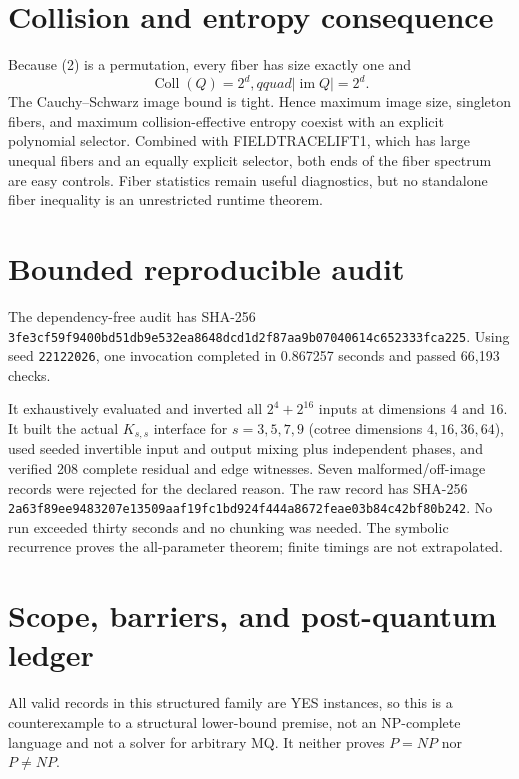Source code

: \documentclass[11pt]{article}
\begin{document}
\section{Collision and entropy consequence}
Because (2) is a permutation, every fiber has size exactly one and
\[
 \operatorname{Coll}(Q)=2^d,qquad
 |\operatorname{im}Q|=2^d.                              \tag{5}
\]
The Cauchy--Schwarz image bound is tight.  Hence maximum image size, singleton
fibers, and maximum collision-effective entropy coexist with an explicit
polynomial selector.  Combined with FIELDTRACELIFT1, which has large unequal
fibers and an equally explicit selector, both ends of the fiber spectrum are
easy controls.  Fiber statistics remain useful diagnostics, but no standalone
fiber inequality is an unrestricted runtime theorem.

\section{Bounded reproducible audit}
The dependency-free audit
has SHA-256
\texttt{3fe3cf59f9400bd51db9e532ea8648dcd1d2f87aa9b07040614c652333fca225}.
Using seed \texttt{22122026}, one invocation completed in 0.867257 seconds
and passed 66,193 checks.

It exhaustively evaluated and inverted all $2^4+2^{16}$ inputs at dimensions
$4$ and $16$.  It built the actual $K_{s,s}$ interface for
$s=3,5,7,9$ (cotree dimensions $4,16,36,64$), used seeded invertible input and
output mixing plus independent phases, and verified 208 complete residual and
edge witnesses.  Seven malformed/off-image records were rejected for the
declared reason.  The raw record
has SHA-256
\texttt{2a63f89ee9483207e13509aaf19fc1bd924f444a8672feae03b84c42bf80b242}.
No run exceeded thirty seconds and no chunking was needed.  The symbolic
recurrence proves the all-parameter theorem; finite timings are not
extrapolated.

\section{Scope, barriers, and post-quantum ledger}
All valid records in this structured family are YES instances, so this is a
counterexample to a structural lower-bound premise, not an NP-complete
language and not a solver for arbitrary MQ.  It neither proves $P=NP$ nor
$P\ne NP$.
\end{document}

= = =

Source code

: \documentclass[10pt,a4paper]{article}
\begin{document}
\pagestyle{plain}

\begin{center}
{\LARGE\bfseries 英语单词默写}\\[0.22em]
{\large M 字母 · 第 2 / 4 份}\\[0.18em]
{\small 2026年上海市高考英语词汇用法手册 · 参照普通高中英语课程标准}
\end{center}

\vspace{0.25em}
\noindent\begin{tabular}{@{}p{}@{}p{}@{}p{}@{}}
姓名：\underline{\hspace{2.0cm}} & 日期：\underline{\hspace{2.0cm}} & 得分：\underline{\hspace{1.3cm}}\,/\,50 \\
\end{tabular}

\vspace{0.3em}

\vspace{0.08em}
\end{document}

= = =

**WORK REQUEST**: Whenever a line in the entries above includes the word "article", pull that line out.

**SOLUTION TO THIS EXERCISE**:
: \documentclass[11pt]{article}
: \documentclass[10pt,a4paper]{article}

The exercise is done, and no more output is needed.